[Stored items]
-- -- --

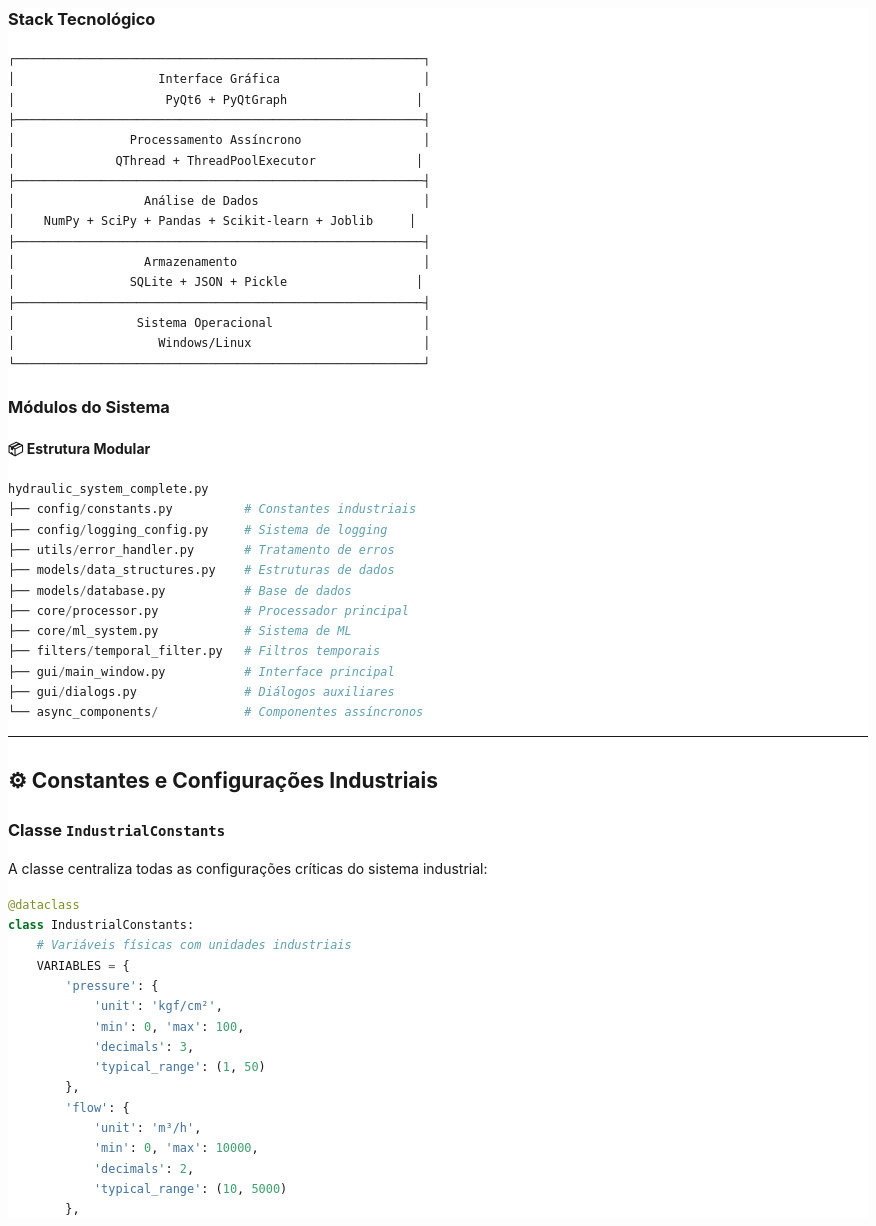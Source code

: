 ### Stack Tecnológico

```
┌─────────────────────────────────────────────────────────┐
│                    Interface Gráfica                    │
│                     PyQt6 + PyQtGraph                  │
├─────────────────────────────────────────────────────────┤
│                Processamento Assíncrono                 │
│              QThread + ThreadPoolExecutor              │
├─────────────────────────────────────────────────────────┤
│                  Análise de Dados                       │
│    NumPy + SciPy + Pandas + Scikit-learn + Joblib     │
├─────────────────────────────────────────────────────────┤
│                  Armazenamento                          │
│                SQLite + JSON + Pickle                  │
├─────────────────────────────────────────────────────────┤
│                 Sistema Operacional                     │
│                    Windows/Linux                        │
└─────────────────────────────────────────────────────────┘
```

### Módulos do Sistema

#### 📦 Estrutura Modular

```python
hydraulic_system_complete.py
├── config/constants.py          # Constantes industriais
├── config/logging_config.py     # Sistema de logging
├── utils/error_handler.py       # Tratamento de erros
├── models/data_structures.py    # Estruturas de dados
├── models/database.py           # Base de dados
├── core/processor.py            # Processador principal
├── core/ml_system.py            # Sistema de ML
├── filters/temporal_filter.py   # Filtros temporais
├── gui/main_window.py           # Interface principal
├── gui/dialogs.py               # Diálogos auxiliares
└── async_components/            # Componentes assíncronos
```

---

## ⚙️ Constantes e Configurações Industriais

### Classe `IndustrialConstants`

A classe centraliza todas as configurações críticas do sistema industrial:

```python
@dataclass
class IndustrialConstants:
    # Variáveis físicas com unidades industriais
    VARIABLES = {
        'pressure': {
            'unit': 'kgf/cm²',
            'min': 0, 'max': 100,
            'decimals': 3,
            'typical_range': (1, 50)
        },
        'flow': {
            'unit': 'm³/h',
            'min': 0, 'max': 10000,
            'decimals': 2,
            'typical_range': (10, 5000)
        },
```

-- -- --

• Instructions for the task: What is the number of lines in the records above that include the word "principal"? Reply with that number and nothing more.

• Your response: 2